The U.S. Department of Labor fined a farm labor contractor more than $160,000 for housing workers in deplorable conditions.
The U.S. Department of Labor fined a farm labor contractor more than $160,000 for housing workers in deplorable conditions.

A Central Coast farm labor contractor will pay $168,082 in penalties for housing workers in “inhumane” conditions, U.S. Department of Labor officials said Thursday.

Investigators with the Department of Labor’s Wage and Hour Division found that Future Ag Management Inc. of Soledad was providing housing for 22 workers with only one shower and sink, a restroom that was infested with insects, and living conditions that were overcrowded.

Health officials also determined that the water the workers were using was unsafe for human consumption.

“The living conditions we found in this investigation can only be described as inhumane,” said Susana Blanco, Wage and Hour Division District Director in San Francisco.

Outdoor Fridge
This outdoor refrigerator that had to shared by 22 farmworkers in Monterey County, according to Department of Labor officials. U.S. Department of Labor

“The Department of Labor remains committed to ensuring the wages and welfare of agricultural workers through our enforcement efforts, and through our ongoing educational efforts for employers in this industry.”

After DOL officials discovered the squalid conditions, the workers were placed in hotels until adequate housing could be secured. The workers were hired to harvest lettuce and cauliflower in Monterey County during the summer of 2017.

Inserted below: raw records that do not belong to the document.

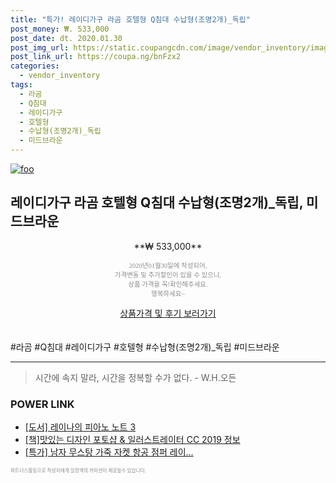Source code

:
 ```yaml
--- 
title: "특가! 레이디가구 라곰 호텔형 Q침대 수납형(조명2개)_독립" 
post_money: ₩. 533,000 
post_date: dt. 2020.01.30 
post_img_url: https://static.coupangcdn.com/image/vendor_inventory/images/2018/05/28/15/8/13de1512-eff8-4cc2-ac38-5a0d1358ee38.jpg 
post_link_url: https://coupa.ng/bnFzx2 
categories: 
  - vendor_inventory 
tags: 
  - 라곰 
  - Q침대 
  - 레이디가구 
  - 호텔형 
  - 수납형(조명2개)_독립 
  - 미드브라운 
--- 
```

[![foo](https://static.coupangcdn.com/image/vendor_inventory/images/2018/05/28/15/8/13de1512-eff8-4cc2-ac38-5a0d1358ee38.jpg)](https://coupa.ng/bnFzx2) 

## 레이디가구 라곰 호텔형 Q침대 수납형(조명2개)_독립, 미드브라운 
<p style="text-align: center;">**₩ 533,000**</p> 
<p style="text-align: center;"><span style="color: #898c8f; font-family: Georgia,Times,serif; font-size: 0.75em;">2020년01월30일에 작성되어, <br>가격변동 및 추가할인이 있을 수 있으니,<br> 상품 가격을 꼭!확인해주세요.<br>행복하세요~</span> 
</p>	 
<div markdown="0" style="text-align: center;"><a href="https://coupa.ng/bnFzx2" class="btn btn--success">상품가격 및 후기 보러가기</a></div> 
<br><br> 
  #라곰 #Q침대 #레이디가구 #호텔형 #수납형(조명2개)_독립 #미드브라운 
<hr> 

> 시간에 속지 말라, 시간을 정복할 수가 없다. - W.H.오든 


### POWER LINK

* <a href="https://blog.naver.com/santokki14/221787498460" target="_blank">[도서] 레이나의 피아노 노트 3</a>
* <a href="https://blog.naver.com/fasyy4321/221760246070" target="_blank">[책]맛있는 디자인 포토샵 & 일러스트레이터 CC 2019 정보</a>
* <a href="https://blog.naver.com/santokki14/221790707593" target="_blank">[특가] 남자 무스탕 가죽 자켓 항공 점퍼 레이...</a>

<span style="color: #898c8f; font-family: Georgia,Times,serif; font-size: 0.55em;">파트너스활동으로 작성자에게 일정액의 커미션이 제공될수 있습니다.</span>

Future Ag Management could not be reached for comment on Thursday.

Last year, federal officials also came down hard on an Arizona grower, G Farms, that hired workers through the H-2A temporary agricultural program. The farmer housed the workers in converted school buses and semitruck trailers with beds stacked end to end and with inadequate ventilation, according to the Arizona Republic.

Farm labor contractors are not required to provide housing or transportation, but if they do they must meet specific requirements under the federal Migrant and Seasonal Agricultural Worker Protection Act.